# Introduction and Questions

Hi everyone! I'm Joe, a recently graduated master's student working on international security and defense issues. I ran into the zettelkasten system while deep diving for ways to deepen my research, organize my usually jumbled thoughts, and connect my ideas. The zettel process is helpful because most of my work turns into written productsI often readng academic journals and think pieces on military concepts and other international policies.

I just restarted my zettel journey after reading Ahrens' "Smart Notes" and powering through a few Youtube videos. My current focus is figuring out a "good" way to process literature notes. My initial way of creating literature notes would be a two-step process: taking general notes while reading and then finalizing a summary for the "final literature note" to connect with my fleeting notes to create permanent notes.

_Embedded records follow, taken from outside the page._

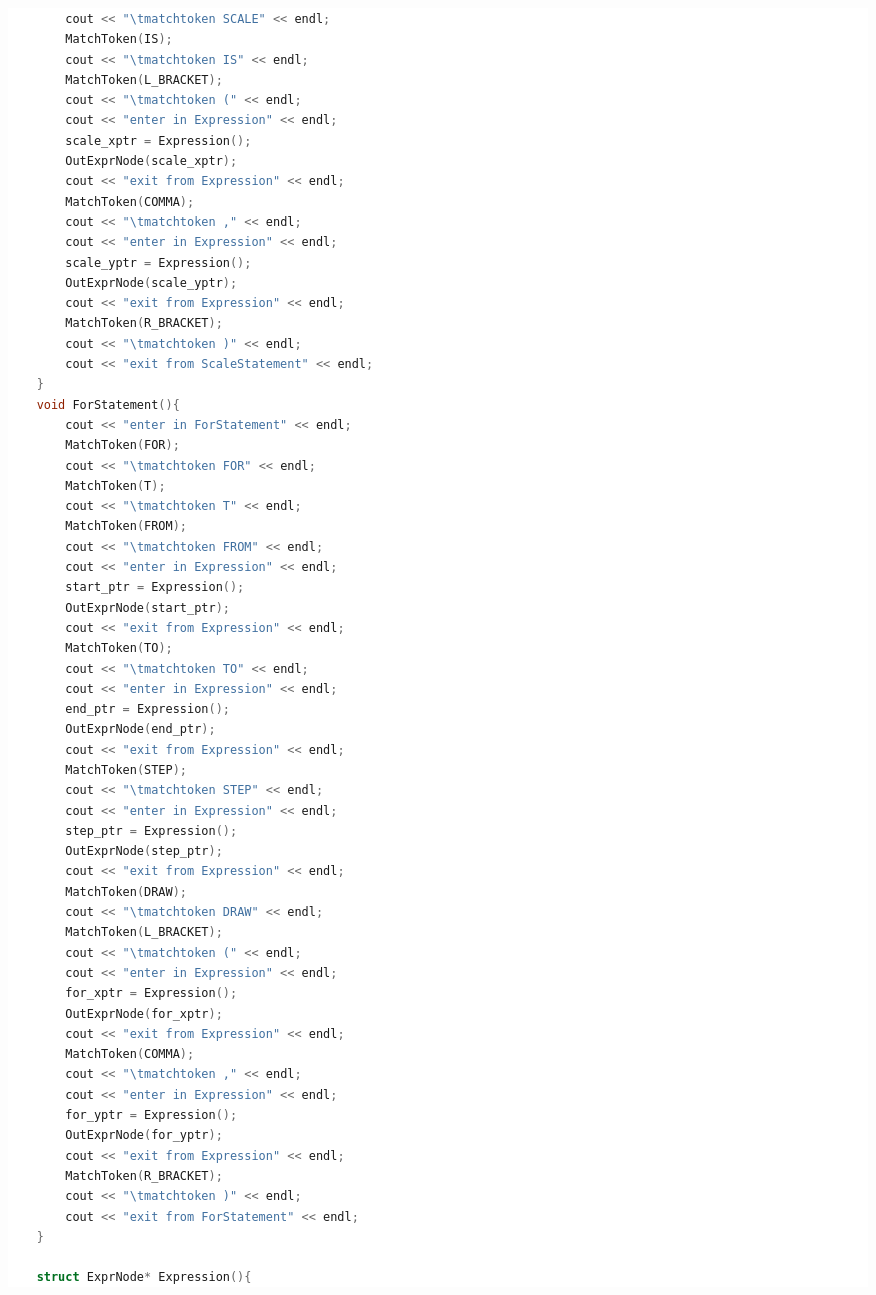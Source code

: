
 ```cpp
        cout << "\tmatchtoken SCALE" << endl;
        MatchToken(IS);
        cout << "\tmatchtoken IS" << endl;
        MatchToken(L_BRACKET);
        cout << "\tmatchtoken (" << endl;
        cout << "enter in Expression" << endl;
        scale_xptr = Expression();
        OutExprNode(scale_xptr);
        cout << "exit from Expression" << endl;
        MatchToken(COMMA);
        cout << "\tmatchtoken ," << endl;
        cout << "enter in Expression" << endl;
        scale_yptr = Expression();
        OutExprNode(scale_yptr);
        cout << "exit from Expression" << endl;
        MatchToken(R_BRACKET);
        cout << "\tmatchtoken )" << endl;
        cout << "exit from ScaleStatement" << endl;
    }
    void ForStatement(){
        cout << "enter in ForStatement" << endl;
        MatchToken(FOR);
        cout << "\tmatchtoken FOR" << endl;
        MatchToken(T);
        cout << "\tmatchtoken T" << endl;
        MatchToken(FROM);
        cout << "\tmatchtoken FROM" << endl;
        cout << "enter in Expression" << endl;
        start_ptr = Expression();
        OutExprNode(start_ptr);
        cout << "exit from Expression" << endl;
        MatchToken(TO);
        cout << "\tmatchtoken TO" << endl;
        cout << "enter in Expression" << endl;
        end_ptr = Expression();
        OutExprNode(end_ptr);
        cout << "exit from Expression" << endl;
        MatchToken(STEP);
        cout << "\tmatchtoken STEP" << endl;
        cout << "enter in Expression" << endl;
        step_ptr = Expression();
        OutExprNode(step_ptr);
        cout << "exit from Expression" << endl;
        MatchToken(DRAW);
        cout << "\tmatchtoken DRAW" << endl;
        MatchToken(L_BRACKET);
        cout << "\tmatchtoken (" << endl;
        cout << "enter in Expression" << endl;
        for_xptr = Expression();
        OutExprNode(for_xptr);
        cout << "exit from Expression" << endl;
        MatchToken(COMMA);
        cout << "\tmatchtoken ," << endl;
        cout << "enter in Expression" << endl;
        for_yptr = Expression();
        OutExprNode(for_yptr);
        cout << "exit from Expression" << endl;
        MatchToken(R_BRACKET);
        cout << "\tmatchtoken )" << endl;
        cout << "exit from ForStatement" << endl;
    }

    struct ExprNode* Expression(){
```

I'm still a zettel newbie, so how do you process your literature notes? Any recommended readings about the topic? I look forward to engaging with everyone and learning more about the zettelkasten system!

• When I read academic journals and think pieces, I mark them up with marginalia and highlight key ideas. I then transfer those markings to a note. The example below is in its first rough draft and sits intermingled in my ZK but corraled with the "#proofing" tag. I read this article last night and have yet to refactor any of the highlights. Refactoring will be done in place. This note will eventually have fewer words. It will contain links to child ideas and related notes within my ZK. The tags/keywords will change, and the title may evolve. I'll attach this note to an existing hub or structure note and create a one-line summary of the key idea.

Over time the note evolves. It will stay in my "#proofing" oven until I'm satisfied it can roam with the herd. I know that is vague, but the initial birthing of the note varies with content and mood. I don't get stuck on any idea of permanence as all my notes, which are proxies for ideas, are subject to change; otherwise, they become dogma.

The above note is new, so I have included a screenshot of a different note that has been worked enough to show what I'm doing when I turn a note loose.

The original copy of the marginalia and highlights is not kept but evolves toward the ideas it contains. It provides the structure for the note as it matures. I use a review process that helps me rethink each note on a spaced time repeating schedule. This way, I can look at the best I can at the time when it surfaces, also knowing that I don't have to stress about being perfect as I'll be seeing this very same note soon. I found that when presented with a note this way, I often can now think of a way it might relate to some other thread that I'm currently working on.

Do you have questions?

Will Simpson
“Read Poetry, Listen to Good Music, and Get Exercise”
kestrelcreek.com

• I took some time before dinner to start the refactoring of PD Overview (NINDS) 202207130901, now titled PD Pathology (NINDS) 202207130901. It is still in the "#proofing" oven. I'll sleep on the ideas and see how I feel about it tomorrow. It has shrunk from 1056 to 247 words and a more atomic idea of ## Pathology. Some of the content was peeled off, making a couple of additional notes, some parts were folded into existing notes because of idea similarity, and some highlights were discarded. One small quote remains; the rest has been reworded with my understanding. The references are included, and links to relevant ideas in my Zk. The original note has morphed into this. The old note is history. Now I'm moving on to refactoring four notes on the philosophy of travel—a super fascinating field.

Will Simpson
“Read Poetry, Listen to Good Music, and Get Exercise”
kestrelcreek.com

• @americankickball Welcome to the forum. @Will just gave you a Masters (if not PhD) short course on bringing information into your ZK - worth its weight in gold.

Don't get too caught up in various terms like fleeting notes, literature notes, etc. They have different meanings to different people. In the end, a note is just a note. The only distinction I make is a note outside my ZK (what I call a fleeting note because it will disappear in short order), which I do not intend to ever bring inside my ZK, and a note in my ZK (which I call a zettel). As @Will pointed out, none of your zettels should be static - they will be ever evolving. Some people develop ways of recording references to the source of some of the ideas in their ZK using Zotero or some other library database software. I'm not that fancy; if I think I need a reference, I just type it as normal reference text at the end of a zettel.

• Thanks for the responses, @Will and @GeoEng51. My most successful process is actively reading and taking notes that are (first) in a mixture of my voice and the authors. I do this mainly when working with a conceptually dense topic to "ease my understanding." After, I process the note down into purely my words and understanding. Finally, I create individual concepts and atomic idea/notes from the readings. I've found that since I started, I'll make a "permanent note" that could be further "atomized."

I'm always learning as a go and finding useful notetaking styles. Thanks for the insight!